▶ WHAT TO PRODUCE:
Which lines below fall between the one containing "If you want" and the one containing "allows the configuration"? Repeat them exactly, counting both of those lines, and add nothing else.

Saved data entries:
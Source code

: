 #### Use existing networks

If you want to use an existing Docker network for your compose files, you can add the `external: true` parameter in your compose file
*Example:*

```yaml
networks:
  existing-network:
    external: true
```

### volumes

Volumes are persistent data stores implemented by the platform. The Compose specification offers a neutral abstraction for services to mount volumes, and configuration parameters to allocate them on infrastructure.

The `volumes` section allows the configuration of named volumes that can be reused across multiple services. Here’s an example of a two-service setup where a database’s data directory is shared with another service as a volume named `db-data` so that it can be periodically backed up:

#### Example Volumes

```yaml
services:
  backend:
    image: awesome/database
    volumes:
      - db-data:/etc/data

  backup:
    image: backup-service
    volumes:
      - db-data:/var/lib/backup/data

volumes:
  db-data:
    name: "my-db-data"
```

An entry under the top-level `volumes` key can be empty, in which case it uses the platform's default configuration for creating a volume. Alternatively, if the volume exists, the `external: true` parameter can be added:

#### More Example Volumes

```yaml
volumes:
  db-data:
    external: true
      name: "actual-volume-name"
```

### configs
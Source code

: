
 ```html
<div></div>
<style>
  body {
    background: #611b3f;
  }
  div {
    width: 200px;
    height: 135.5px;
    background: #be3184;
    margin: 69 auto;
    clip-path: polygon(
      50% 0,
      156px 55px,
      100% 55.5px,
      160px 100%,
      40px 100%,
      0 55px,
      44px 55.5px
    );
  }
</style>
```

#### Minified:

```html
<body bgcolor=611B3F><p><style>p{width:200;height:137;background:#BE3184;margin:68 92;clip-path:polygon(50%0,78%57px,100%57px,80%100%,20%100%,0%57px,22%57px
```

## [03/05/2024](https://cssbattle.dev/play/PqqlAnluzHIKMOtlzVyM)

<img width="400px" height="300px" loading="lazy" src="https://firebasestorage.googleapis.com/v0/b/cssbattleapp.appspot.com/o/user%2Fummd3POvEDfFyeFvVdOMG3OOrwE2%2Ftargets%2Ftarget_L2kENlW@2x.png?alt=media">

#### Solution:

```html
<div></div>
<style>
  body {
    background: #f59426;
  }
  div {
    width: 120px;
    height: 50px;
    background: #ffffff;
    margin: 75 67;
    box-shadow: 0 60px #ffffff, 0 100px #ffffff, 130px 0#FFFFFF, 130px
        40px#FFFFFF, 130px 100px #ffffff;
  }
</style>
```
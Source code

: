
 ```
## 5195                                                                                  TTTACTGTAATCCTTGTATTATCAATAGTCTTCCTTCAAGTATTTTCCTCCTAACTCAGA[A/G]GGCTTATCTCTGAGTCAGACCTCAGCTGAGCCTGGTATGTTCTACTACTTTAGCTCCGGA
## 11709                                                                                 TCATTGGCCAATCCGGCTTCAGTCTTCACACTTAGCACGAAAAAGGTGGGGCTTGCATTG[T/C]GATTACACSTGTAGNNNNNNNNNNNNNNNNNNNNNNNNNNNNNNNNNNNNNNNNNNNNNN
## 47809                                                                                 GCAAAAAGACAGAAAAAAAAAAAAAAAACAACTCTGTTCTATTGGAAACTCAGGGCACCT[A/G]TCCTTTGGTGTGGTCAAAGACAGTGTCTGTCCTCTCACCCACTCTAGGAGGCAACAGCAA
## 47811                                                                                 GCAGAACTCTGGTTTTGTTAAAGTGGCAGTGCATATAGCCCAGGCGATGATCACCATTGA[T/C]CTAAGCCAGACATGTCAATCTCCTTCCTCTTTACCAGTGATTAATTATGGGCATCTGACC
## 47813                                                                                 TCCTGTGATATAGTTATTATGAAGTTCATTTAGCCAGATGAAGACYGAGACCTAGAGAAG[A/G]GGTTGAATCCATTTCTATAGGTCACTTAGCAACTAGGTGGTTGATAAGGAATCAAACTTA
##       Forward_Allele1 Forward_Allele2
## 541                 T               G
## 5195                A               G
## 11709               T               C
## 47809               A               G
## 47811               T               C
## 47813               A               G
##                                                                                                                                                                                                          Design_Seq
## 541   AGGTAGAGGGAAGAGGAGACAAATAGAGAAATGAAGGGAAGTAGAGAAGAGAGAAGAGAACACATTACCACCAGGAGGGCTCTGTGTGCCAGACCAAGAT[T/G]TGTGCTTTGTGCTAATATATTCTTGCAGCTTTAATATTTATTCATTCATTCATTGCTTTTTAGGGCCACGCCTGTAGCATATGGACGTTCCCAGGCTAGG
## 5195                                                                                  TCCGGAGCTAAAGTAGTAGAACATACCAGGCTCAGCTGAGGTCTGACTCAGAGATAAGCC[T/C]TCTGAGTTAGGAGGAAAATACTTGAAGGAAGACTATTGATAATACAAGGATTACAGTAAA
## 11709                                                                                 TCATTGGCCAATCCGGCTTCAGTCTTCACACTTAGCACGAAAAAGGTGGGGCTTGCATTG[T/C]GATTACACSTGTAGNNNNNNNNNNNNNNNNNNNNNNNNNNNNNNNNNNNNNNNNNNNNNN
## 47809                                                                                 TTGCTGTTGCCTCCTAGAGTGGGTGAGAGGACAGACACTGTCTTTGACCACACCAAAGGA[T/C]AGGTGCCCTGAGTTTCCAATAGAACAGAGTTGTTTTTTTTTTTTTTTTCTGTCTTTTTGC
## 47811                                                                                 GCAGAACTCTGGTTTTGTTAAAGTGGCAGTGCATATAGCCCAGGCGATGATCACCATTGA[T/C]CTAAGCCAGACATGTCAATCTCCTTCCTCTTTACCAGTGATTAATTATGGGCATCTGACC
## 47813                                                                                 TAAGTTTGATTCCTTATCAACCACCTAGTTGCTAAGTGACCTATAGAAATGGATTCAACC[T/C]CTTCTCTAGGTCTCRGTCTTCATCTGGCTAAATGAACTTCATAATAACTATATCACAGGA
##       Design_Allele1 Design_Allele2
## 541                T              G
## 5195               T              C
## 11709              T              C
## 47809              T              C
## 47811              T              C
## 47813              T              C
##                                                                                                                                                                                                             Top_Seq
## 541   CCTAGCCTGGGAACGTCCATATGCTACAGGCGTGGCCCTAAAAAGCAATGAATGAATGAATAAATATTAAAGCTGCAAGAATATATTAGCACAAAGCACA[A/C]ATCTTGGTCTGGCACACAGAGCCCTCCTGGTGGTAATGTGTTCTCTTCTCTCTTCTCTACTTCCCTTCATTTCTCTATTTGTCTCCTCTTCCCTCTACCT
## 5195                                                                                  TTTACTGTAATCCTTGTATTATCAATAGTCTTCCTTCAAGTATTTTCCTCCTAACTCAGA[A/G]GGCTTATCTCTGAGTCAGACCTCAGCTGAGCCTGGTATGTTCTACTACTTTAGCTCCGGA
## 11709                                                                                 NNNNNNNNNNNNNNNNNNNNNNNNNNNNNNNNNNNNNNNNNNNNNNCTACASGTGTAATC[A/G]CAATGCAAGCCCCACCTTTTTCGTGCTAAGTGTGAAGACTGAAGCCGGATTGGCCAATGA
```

▶ EXERCISE RESPONSE:
If you want to use an existing Docker network for your compose files, you can add the `external: true` parameter in your compose file
*Example:*

```yaml
networks:
  existing-network:
    external: true
```

### volumes

Volumes are persistent data stores implemented by the platform. The Compose specification offers a neutral abstraction for services to mount volumes, and configuration parameters to allocate them on infrastructure.

The `volumes` section allows the configuration of named volumes that can be reused across multiple services. Here’s an example of a two-service setup where a database’s data directory is shared with another service as a volume named `db-data` so that it can be periodically backed up:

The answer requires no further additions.